The Meaning of Equal

Justice Antonin Scalia created a firestorm last winter when he opined that the 14th Amendment does not protect women against discrimination on the basis of sex. The truth is that this view has been, until recently at least, a bedrock conviction of conservative originalists. In that sense then, the bigger news came at a Senate Judiciary Committee hearing in October when, confronted on his remarks by Sen. Dianne Feinstein, Scalia backpedaled and suggested that the Equal Protection Clause did indeed protect women from state-sponsored discrimination on the basis of sex. For a Justice famous for his blunt and unchanging conservative views, Scalia’s fancy footwork was fascinating, and telling.
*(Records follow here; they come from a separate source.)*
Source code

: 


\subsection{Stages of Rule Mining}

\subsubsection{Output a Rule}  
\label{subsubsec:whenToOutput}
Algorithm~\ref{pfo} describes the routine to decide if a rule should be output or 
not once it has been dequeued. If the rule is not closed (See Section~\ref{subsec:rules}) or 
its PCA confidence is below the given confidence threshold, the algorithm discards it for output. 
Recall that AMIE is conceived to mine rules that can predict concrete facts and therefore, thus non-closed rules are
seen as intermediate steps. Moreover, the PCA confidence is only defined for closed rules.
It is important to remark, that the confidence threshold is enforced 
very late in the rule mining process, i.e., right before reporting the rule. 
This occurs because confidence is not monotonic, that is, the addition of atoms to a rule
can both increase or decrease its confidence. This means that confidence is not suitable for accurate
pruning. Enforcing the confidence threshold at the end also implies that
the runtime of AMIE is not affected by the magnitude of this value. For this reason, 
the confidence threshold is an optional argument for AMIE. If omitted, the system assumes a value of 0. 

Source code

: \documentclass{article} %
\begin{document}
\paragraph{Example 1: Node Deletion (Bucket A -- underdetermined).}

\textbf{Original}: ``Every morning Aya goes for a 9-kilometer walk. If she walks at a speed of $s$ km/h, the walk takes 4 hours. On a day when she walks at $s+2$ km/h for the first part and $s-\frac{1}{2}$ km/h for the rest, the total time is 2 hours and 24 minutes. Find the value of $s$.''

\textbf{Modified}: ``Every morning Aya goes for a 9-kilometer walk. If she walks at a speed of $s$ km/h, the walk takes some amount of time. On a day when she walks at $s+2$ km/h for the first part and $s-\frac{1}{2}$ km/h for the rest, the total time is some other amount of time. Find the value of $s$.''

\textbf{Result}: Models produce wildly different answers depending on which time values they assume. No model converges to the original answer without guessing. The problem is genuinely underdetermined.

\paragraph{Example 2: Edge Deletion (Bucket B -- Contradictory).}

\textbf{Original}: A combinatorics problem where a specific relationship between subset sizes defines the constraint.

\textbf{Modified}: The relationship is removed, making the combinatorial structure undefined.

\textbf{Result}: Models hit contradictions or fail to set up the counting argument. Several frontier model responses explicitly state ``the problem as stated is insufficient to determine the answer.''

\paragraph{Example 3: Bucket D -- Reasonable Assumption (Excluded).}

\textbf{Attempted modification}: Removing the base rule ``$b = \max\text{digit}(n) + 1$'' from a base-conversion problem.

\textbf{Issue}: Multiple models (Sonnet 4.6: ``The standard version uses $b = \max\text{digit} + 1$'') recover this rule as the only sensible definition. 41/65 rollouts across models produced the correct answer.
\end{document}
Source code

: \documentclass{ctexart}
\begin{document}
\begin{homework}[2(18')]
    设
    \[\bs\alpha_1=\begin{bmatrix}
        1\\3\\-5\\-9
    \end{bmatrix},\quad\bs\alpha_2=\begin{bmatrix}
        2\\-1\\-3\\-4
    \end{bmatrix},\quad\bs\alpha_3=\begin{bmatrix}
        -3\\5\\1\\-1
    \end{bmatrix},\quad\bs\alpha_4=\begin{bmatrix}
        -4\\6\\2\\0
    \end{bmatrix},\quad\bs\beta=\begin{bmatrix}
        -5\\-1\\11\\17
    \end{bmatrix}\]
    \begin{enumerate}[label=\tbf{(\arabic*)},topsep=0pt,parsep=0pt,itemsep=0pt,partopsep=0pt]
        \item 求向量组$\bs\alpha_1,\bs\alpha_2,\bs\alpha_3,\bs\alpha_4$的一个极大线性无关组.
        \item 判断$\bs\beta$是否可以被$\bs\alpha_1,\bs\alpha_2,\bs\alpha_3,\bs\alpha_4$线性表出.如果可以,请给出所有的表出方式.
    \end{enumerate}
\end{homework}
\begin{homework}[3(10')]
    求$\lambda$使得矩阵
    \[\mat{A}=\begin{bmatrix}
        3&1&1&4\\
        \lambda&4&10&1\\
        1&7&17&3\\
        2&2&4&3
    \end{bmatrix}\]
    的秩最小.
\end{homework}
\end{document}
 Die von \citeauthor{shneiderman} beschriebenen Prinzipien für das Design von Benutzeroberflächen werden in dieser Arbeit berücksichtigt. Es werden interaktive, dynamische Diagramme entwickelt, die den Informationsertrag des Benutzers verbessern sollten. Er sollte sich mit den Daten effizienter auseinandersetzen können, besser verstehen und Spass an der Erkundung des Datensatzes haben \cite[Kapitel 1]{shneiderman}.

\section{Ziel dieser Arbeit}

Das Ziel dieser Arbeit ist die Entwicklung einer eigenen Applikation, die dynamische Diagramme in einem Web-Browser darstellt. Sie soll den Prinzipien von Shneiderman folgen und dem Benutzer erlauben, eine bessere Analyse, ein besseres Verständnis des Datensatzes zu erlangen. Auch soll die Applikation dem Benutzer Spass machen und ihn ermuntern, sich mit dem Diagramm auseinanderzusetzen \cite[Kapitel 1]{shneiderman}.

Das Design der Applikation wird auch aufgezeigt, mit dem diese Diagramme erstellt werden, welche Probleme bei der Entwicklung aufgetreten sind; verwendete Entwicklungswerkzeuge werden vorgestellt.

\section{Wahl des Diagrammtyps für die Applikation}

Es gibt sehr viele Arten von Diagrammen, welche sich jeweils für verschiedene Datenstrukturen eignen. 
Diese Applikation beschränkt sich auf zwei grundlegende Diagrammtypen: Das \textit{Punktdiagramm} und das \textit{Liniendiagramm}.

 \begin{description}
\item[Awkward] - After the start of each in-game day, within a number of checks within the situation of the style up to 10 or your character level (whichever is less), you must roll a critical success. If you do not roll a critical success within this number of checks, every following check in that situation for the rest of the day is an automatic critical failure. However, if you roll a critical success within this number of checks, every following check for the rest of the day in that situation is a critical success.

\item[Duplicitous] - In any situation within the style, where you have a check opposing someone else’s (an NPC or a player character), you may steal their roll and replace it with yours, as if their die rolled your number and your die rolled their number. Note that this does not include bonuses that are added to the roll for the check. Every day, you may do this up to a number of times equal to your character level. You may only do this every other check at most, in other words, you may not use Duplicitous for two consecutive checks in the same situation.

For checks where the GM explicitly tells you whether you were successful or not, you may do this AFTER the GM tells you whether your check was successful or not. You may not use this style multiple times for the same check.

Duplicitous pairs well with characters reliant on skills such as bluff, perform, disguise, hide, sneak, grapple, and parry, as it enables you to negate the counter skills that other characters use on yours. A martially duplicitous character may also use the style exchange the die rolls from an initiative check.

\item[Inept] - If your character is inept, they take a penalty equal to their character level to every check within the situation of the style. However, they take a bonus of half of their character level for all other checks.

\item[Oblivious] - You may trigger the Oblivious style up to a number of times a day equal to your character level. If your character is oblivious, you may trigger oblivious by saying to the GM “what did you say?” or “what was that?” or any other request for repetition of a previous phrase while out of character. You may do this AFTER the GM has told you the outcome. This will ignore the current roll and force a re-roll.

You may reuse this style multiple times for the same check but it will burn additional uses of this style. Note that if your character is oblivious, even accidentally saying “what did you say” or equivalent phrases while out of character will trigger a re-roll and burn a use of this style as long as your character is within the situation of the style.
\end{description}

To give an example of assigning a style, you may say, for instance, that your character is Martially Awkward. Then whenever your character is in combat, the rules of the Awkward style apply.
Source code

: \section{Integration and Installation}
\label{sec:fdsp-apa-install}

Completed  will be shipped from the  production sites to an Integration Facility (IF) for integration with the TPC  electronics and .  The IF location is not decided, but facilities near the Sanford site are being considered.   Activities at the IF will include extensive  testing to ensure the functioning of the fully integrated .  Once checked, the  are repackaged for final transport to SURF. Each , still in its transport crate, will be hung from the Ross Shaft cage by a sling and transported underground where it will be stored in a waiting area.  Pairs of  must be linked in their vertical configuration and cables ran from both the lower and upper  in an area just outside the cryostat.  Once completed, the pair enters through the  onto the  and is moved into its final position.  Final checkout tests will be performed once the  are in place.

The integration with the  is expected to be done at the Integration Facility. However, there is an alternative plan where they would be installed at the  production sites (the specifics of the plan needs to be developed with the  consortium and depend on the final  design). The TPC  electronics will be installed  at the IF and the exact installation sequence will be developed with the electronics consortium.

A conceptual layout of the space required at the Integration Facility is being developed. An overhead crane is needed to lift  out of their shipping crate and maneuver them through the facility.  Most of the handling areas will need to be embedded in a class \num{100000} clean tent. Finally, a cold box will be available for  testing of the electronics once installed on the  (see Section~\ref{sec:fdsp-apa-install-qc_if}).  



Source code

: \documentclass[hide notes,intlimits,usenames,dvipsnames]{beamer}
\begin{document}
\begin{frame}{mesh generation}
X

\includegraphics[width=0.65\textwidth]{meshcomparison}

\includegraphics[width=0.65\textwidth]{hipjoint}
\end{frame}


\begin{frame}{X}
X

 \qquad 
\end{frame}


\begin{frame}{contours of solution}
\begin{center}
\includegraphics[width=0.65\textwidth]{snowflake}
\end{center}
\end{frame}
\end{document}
In fact, Scalia’s backpedaling is part of a significant reassessment of the meaning of the Equal Protection Clause that is transforming the debate over the Constitution. This debate, which is happening in conservative legal and academic circles, could have a dramatic impact on the outcome of critical cases—including Perry v. Brown, the challenge to California’s Proposition 8 and the denial of marriage equality to gay men and lesbians. After a long detour to the California Supreme Court on the question of whether the case can even go forward, Perry is heating up, with the Ninth Circuit hearing oral argument last week on two separate issues, and a decision expected on the merits in the months to come.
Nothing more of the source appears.